What’s the festive season without good food? Whether it’s Lohri, Pongal, Bihu or Makar Sankranti, food is a central part of the harvest celebrations. Sesame, jaggery/gur, rice and millets are some of the mainstays, depending on the location: Tilguls (sesame laddus) and chiki (brittle) in Maharashtra and Gujarat, pithey (rice flour pancakes) in Bengal and Assam, the list goes on. Here’s a look at harvest festivals that celebrate the beginning of a new crop cycle and the food that represents the season’s abundance:
Lohri (13 January) marks the beginning of the harvest season of Rabi crops and the end of the winter solstice when the sun starts moving towards the northern hemisphere. It is celebrated in Punjab, Haryana, Delhi, Uttar Pradesh and Uttarakhand. People across the region light huge bonfires, around which they dance and sing folk songs. Offerings are thrown into the fire to propitiate the gods and these include seasonal ingredients and sweets, including til, ladoos, peanuts, puffed rice and jaggery. Folklore meets bhangra by the bonfire and food forms an important part of the rituals. Meals typically feature the seasonal delicacy of sarso ka saag, a creamy, slow-cooked blend of mustard greens, spinach and bathua leaves and makki di roti, a flatbread made of maize flour. This is followed up with an assortment of sweets that include til ladoos made of sesame seeds, jaggery, dry fruits and coconut or the famous Punjabi pinni, a roasted sweet made with wheat flour and almond slivers, laced with pure ghee and edible gum. Gajak, a crisp biscuit with a chikki-like texture made of sesame seeds, peanuts and jaggery, is another Lohri favourite.

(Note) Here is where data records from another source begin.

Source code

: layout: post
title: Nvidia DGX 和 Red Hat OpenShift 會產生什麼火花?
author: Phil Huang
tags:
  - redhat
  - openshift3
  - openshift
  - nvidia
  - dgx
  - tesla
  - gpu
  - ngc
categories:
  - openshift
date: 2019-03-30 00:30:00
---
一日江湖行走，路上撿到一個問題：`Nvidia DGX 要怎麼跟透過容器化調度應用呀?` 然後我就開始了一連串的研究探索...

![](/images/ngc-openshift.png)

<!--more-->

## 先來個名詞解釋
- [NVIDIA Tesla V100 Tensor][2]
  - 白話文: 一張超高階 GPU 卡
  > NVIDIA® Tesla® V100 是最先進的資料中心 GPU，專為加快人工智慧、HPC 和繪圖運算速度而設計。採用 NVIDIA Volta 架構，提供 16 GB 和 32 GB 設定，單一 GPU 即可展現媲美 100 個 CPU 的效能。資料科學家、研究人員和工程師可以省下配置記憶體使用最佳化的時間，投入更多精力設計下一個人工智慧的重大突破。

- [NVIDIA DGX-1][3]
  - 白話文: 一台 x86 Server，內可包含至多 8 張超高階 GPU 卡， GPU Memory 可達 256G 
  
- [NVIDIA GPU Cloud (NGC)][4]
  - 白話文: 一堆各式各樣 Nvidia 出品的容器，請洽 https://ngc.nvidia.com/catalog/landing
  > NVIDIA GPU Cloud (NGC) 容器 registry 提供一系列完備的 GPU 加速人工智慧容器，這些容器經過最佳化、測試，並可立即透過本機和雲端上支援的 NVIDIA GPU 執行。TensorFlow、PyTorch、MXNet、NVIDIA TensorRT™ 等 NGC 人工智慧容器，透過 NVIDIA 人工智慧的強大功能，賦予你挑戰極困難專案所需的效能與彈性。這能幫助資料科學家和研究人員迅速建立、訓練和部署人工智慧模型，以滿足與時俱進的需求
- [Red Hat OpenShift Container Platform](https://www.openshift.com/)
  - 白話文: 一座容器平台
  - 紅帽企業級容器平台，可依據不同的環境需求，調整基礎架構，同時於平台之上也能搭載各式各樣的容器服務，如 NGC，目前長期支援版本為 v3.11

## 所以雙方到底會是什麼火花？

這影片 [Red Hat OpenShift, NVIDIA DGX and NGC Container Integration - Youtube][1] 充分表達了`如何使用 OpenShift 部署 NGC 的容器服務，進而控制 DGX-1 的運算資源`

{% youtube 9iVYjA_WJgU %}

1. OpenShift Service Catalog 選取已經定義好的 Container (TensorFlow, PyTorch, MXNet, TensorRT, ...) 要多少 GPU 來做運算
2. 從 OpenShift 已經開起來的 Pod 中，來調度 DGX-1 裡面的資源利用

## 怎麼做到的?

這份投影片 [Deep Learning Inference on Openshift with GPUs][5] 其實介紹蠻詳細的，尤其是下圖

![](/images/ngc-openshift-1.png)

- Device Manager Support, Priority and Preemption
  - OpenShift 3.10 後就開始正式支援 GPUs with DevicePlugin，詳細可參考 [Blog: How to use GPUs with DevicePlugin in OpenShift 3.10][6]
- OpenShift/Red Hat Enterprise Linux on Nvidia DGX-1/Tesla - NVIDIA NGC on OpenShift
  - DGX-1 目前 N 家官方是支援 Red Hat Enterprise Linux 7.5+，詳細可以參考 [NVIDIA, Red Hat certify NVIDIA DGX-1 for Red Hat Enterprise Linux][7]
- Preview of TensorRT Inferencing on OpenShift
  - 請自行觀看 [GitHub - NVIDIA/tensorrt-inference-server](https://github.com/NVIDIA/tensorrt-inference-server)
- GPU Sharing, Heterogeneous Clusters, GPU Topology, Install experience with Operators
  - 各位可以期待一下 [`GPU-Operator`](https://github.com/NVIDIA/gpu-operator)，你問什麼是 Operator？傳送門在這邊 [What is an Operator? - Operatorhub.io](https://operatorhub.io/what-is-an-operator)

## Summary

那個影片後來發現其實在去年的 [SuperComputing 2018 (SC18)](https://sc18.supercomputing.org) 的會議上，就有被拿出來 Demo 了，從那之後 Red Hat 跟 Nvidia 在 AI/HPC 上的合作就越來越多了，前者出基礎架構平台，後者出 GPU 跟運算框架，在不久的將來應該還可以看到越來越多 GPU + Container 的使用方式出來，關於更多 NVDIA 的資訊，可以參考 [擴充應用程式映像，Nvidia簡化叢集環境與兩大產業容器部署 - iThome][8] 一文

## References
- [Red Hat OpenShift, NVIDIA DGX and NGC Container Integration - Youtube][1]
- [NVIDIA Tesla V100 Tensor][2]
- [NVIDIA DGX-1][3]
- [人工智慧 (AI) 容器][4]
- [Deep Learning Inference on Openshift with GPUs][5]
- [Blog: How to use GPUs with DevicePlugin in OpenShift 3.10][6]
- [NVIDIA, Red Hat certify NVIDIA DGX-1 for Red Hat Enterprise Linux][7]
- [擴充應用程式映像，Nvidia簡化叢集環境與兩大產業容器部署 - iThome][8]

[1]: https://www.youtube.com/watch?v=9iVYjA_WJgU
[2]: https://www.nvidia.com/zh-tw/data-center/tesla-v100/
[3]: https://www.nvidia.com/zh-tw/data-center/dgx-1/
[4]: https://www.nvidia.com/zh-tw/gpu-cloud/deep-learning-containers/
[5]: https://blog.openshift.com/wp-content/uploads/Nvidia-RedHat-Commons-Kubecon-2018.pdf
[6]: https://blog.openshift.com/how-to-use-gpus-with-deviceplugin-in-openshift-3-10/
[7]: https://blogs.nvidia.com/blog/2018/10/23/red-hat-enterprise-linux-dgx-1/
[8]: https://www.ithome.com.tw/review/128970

The four-day harvest festival (starting 14 January) in the southern states of Tamil Nadu, Telangana, Andhra Pradesh is a celebration of rice. The name literally means ‘boiling over’ and is a reference to the speciality of the festival, which is prepared from the new harvest of rice boiled in milk and jaggery. The ritualistic cooking of this dish involves it boiling over which is meant to portend abundance. The freshly made pongal is first served to the gods to mark the beginning of the festivities and then shared among other community members as well as domestic cattle. The dish comes in a few varieties, including Sakkarai Pongal, Venn Pongal and Puli Pongal.
Sakkarai Pongal is a sweet dish concocted from rice, milk, moong dal, jaggery and ghee. Venn is a savoury counterpart of Sakkarai made of rice, moong dal, ghee and spices such as black pepper, green chilli, curry leaves and cashews. Puli Pongal is prepared with rice, tamarind, chillies, mustard seeds, chana dal, turmeric powder and curry leaves. Besides Pongal, the payasam is another favourite treat made with milk, jaggery and semolina. Some also use moong dal, rice, sooji and millets. Other pongal delicacies include evergreen classics like tangy lemon rice and medu vadas
East India’s version of the harvest festival is called Bohag Bihu, and it falls on 21 January this year. Farmers from Assam thank the gods for abundance and healthy crops. The festivities span seven days and involve bonfires, Assamese games like pot breaking, egg fights, buffalo fights and more. While each day is celebrated with different activities, people feast on all seven days of the festival. Pitha, a sweet rice pancake or dumpling, is the star dish of the festival. It comes in many varieties—til (sesame) pithas, narikol (coconut) pithas, ghila (jaggery and sticky rice) pithas, tekeli (jaggery sugar and coconut are prepared by steaming in a kettle) pithas and many more. Another Bihu special is Laai Xaak Khaar, a sabzi made of mustard greens, khar (baking soda) and spices. Coconut sweets or larus and jolpan or mini meals comprising deep-fried sweet and savoury snacks are other bihu favourites. Main courses feature Xaak, a green leafy vegetable preparation made with colocasia leaves, fiddlehead ferns and more, aloo pitika (mashed potato topped with coriander leaves, onion and green chillies), masor tenga (tangy fish curry made with souring agents like local limes, tomatoes or the elephant apple) and mangsho (mutton curry) and payokh (rice pudding) are other Bihu favourites.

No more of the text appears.